Necroshine is the tenth studio album by thrash metal band Overkill released on February 23, 1999, on CMC International records.

It is the first Overkill album to feature a guest vocalist, with singer Blitz's sister Mary Ellsworth performing background vocals on "Let Us Prey" and a duet with Blitz on "Revelation". The title track is an almost permanent addition to Overkill's live set, being played at almost every live performance since its release. Necroshine was reissued along with From the Underground and Below (1998) as part of a box set in 2003. As of November 1999, Necroshine sold over 20,500 copies in the United States.

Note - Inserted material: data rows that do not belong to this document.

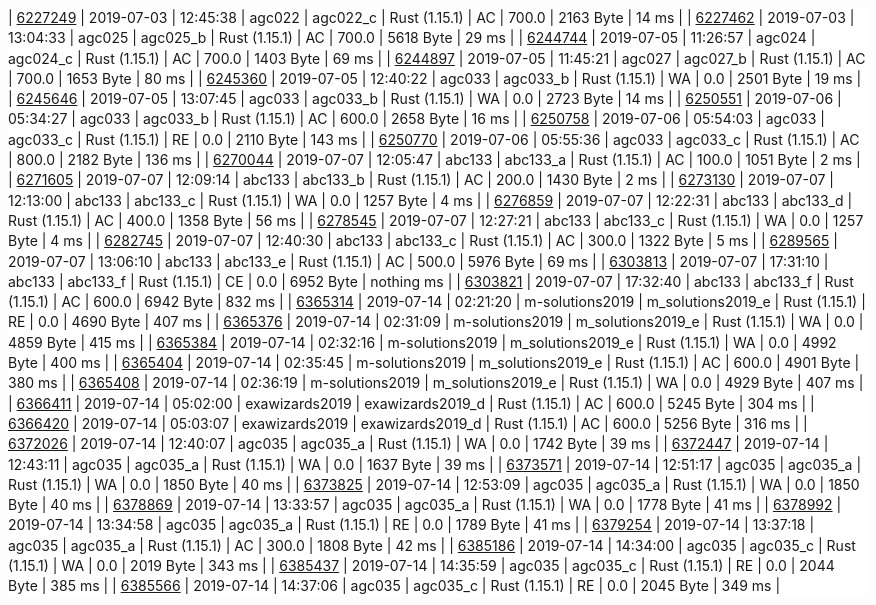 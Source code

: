 | [6227249](https://atcoder.jp/contests/agc022/submissions/6227249) | 2019-07-03 | 12:45:38 | agc022 | agc022_c | Rust (1.15.1) | AC | 700.0 | 2163 Byte | 14 ms |
| [6227462](https://atcoder.jp/contests/agc025/submissions/6227462) | 2019-07-03 | 13:04:33 | agc025 | agc025_b | Rust (1.15.1) | AC | 700.0 | 5618 Byte | 29 ms |
| [6244744](https://atcoder.jp/contests/agc024/submissions/6244744) | 2019-07-05 | 11:26:57 | agc024 | agc024_c | Rust (1.15.1) | AC | 700.0 | 1403 Byte | 69 ms |
| [6244897](https://atcoder.jp/contests/agc027/submissions/6244897) | 2019-07-05 | 11:45:21 | agc027 | agc027_b | Rust (1.15.1) | AC | 700.0 | 1653 Byte | 80 ms |
| [6245360](https://atcoder.jp/contests/agc033/submissions/6245360) | 2019-07-05 | 12:40:22 | agc033 | agc033_b | Rust (1.15.1) | WA | 0.0 | 2501 Byte | 19 ms |
| [6245646](https://atcoder.jp/contests/agc033/submissions/6245646) | 2019-07-05 | 13:07:45 | agc033 | agc033_b | Rust (1.15.1) | WA | 0.0 | 2723 Byte | 14 ms |
| [6250551](https://atcoder.jp/contests/agc033/submissions/6250551) | 2019-07-06 | 05:34:27 | agc033 | agc033_b | Rust (1.15.1) | AC | 600.0 | 2658 Byte | 16 ms |
| [6250758](https://atcoder.jp/contests/agc033/submissions/6250758) | 2019-07-06 | 05:54:03 | agc033 | agc033_c | Rust (1.15.1) | RE | 0.0 | 2110 Byte | 143 ms |
| [6250770](https://atcoder.jp/contests/agc033/submissions/6250770) | 2019-07-06 | 05:55:36 | agc033 | agc033_c | Rust (1.15.1) | AC | 800.0 | 2182 Byte | 136 ms |
| [6270044](https://atcoder.jp/contests/abc133/submissions/6270044) | 2019-07-07 | 12:05:47 | abc133 | abc133_a | Rust (1.15.1) | AC | 100.0 | 1051 Byte | 2 ms |
| [6271605](https://atcoder.jp/contests/abc133/submissions/6271605) | 2019-07-07 | 12:09:14 | abc133 | abc133_b | Rust (1.15.1) | AC | 200.0 | 1430 Byte | 2 ms |
| [6273130](https://atcoder.jp/contests/abc133/submissions/6273130) | 2019-07-07 | 12:13:00 | abc133 | abc133_c | Rust (1.15.1) | WA | 0.0 | 1257 Byte | 4 ms |
| [6276859](https://atcoder.jp/contests/abc133/submissions/6276859) | 2019-07-07 | 12:22:31 | abc133 | abc133_d | Rust (1.15.1) | AC | 400.0 | 1358 Byte | 56 ms |
| [6278545](https://atcoder.jp/contests/abc133/submissions/6278545) | 2019-07-07 | 12:27:21 | abc133 | abc133_c | Rust (1.15.1) | WA | 0.0 | 1257 Byte | 4 ms |
| [6282745](https://atcoder.jp/contests/abc133/submissions/6282745) | 2019-07-07 | 12:40:30 | abc133 | abc133_c | Rust (1.15.1) | AC | 300.0 | 1322 Byte | 5 ms |
| [6289565](https://atcoder.jp/contests/abc133/submissions/6289565) | 2019-07-07 | 13:06:10 | abc133 | abc133_e | Rust (1.15.1) | AC | 500.0 | 5976 Byte | 69 ms |
| [6303813](https://atcoder.jp/contests/abc133/submissions/6303813) | 2019-07-07 | 17:31:10 | abc133 | abc133_f | Rust (1.15.1) | CE | 0.0 | 6952 Byte | nothing ms |
| [6303821](https://atcoder.jp/contests/abc133/submissions/6303821) | 2019-07-07 | 17:32:40 | abc133 | abc133_f | Rust (1.15.1) | AC | 600.0 | 6942 Byte | 832 ms |
| [6365314](https://atcoder.jp/contests/m-solutions2019/submissions/6365314) | 2019-07-14 | 02:21:20 | m-solutions2019 | m_solutions2019_e | Rust (1.15.1) | RE | 0.0 | 4690 Byte | 407 ms |
| [6365376](https://atcoder.jp/contests/m-solutions2019/submissions/6365376) | 2019-07-14 | 02:31:09 | m-solutions2019 | m_solutions2019_e | Rust (1.15.1) | WA | 0.0 | 4859 Byte | 415 ms |
| [6365384](https://atcoder.jp/contests/m-solutions2019/submissions/6365384) | 2019-07-14 | 02:32:16 | m-solutions2019 | m_solutions2019_e | Rust (1.15.1) | WA | 0.0 | 4992 Byte | 400 ms |
| [6365404](https://atcoder.jp/contests/m-solutions2019/submissions/6365404) | 2019-07-14 | 02:35:45 | m-solutions2019 | m_solutions2019_e | Rust (1.15.1) | AC | 600.0 | 4901 Byte | 380 ms |
| [6365408](https://atcoder.jp/contests/m-solutions2019/submissions/6365408) | 2019-07-14 | 02:36:19 | m-solutions2019 | m_solutions2019_e | Rust (1.15.1) | WA | 0.0 | 4929 Byte | 407 ms |
| [6366411](https://atcoder.jp/contests/exawizards2019/submissions/6366411) | 2019-07-14 | 05:02:00 | exawizards2019 | exawizards2019_d | Rust (1.15.1) | AC | 600.0 | 5245 Byte | 304 ms |
| [6366420](https://atcoder.jp/contests/exawizards2019/submissions/6366420) | 2019-07-14 | 05:03:07 | exawizards2019 | exawizards2019_d | Rust (1.15.1) | AC | 600.0 | 5256 Byte | 316 ms |
| [6372026](https://atcoder.jp/contests/agc035/submissions/6372026) | 2019-07-14 | 12:40:07 | agc035 | agc035_a | Rust (1.15.1) | WA | 0.0 | 1742 Byte | 39 ms |
| [6372447](https://atcoder.jp/contests/agc035/submissions/6372447) | 2019-07-14 | 12:43:11 | agc035 | agc035_a | Rust (1.15.1) | WA | 0.0 | 1637 Byte | 39 ms |
| [6373571](https://atcoder.jp/contests/agc035/submissions/6373571) | 2019-07-14 | 12:51:17 | agc035 | agc035_a | Rust (1.15.1) | WA | 0.0 | 1850 Byte | 40 ms |
| [6373825](https://atcoder.jp/contests/agc035/submissions/6373825) | 2019-07-14 | 12:53:09 | agc035 | agc035_a | Rust (1.15.1) | WA | 0.0 | 1850 Byte | 40 ms |
| [6378869](https://atcoder.jp/contests/agc035/submissions/6378869) | 2019-07-14 | 13:33:57 | agc035 | agc035_a | Rust (1.15.1) | WA | 0.0 | 1778 Byte | 41 ms |
| [6378992](https://atcoder.jp/contests/agc035/submissions/6378992) | 2019-07-14 | 13:34:58 | agc035 | agc035_a | Rust (1.15.1) | RE | 0.0 | 1789 Byte | 41 ms |
| [6379254](https://atcoder.jp/contests/agc035/submissions/6379254) | 2019-07-14 | 13:37:18 | agc035 | agc035_a | Rust (1.15.1) | AC | 300.0 | 1808 Byte | 42 ms |
| [6385186](https://atcoder.jp/contests/agc035/submissions/6385186) | 2019-07-14 | 14:34:00 | agc035 | agc035_c | Rust (1.15.1) | WA | 0.0 | 2019 Byte | 343 ms |
| [6385437](https://atcoder.jp/contests/agc035/submissions/6385437) | 2019-07-14 | 14:35:59 | agc035 | agc035_c | Rust (1.15.1) | RE | 0.0 | 2044 Byte | 385 ms |
| [6385566](https://atcoder.jp/contests/agc035/submissions/6385566) | 2019-07-14 | 14:37:06 | agc035 | agc035_c | Rust (1.15.1) | RE | 0.0 | 2045 Byte | 349 ms |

Necroshine marked the first time in Overkill's career that they did not make any personnel changes after more than two studio albums, although guitarist Sebastian Marino left the band shortly before its release.

Track listing

Personnel
Bobby "Blitz" Ellsworth – lead vocals
D.D. Verni – bass, backing vocals
Sebastian Marino – lead guitar
Joe Comeau – rhythm guitar, backing vocals
Tim Mallare – drums

Additional personnel
 Produced and mixed by Overkill and Andy Katz
 Additional vocals by Mary Ellsworth
 Engineered by Andy Katz
 Mastered by Roger Lian at Masterdisk
 Pre-production at Gear Rehearsal Studios, Shrewsbury, New Jersey, USA

Charts

References

External links
 Official OVERKILL Site

Overkill (band) albums
1999 albums
CMC International albums
Albums with cover art by Travis Smith (artist)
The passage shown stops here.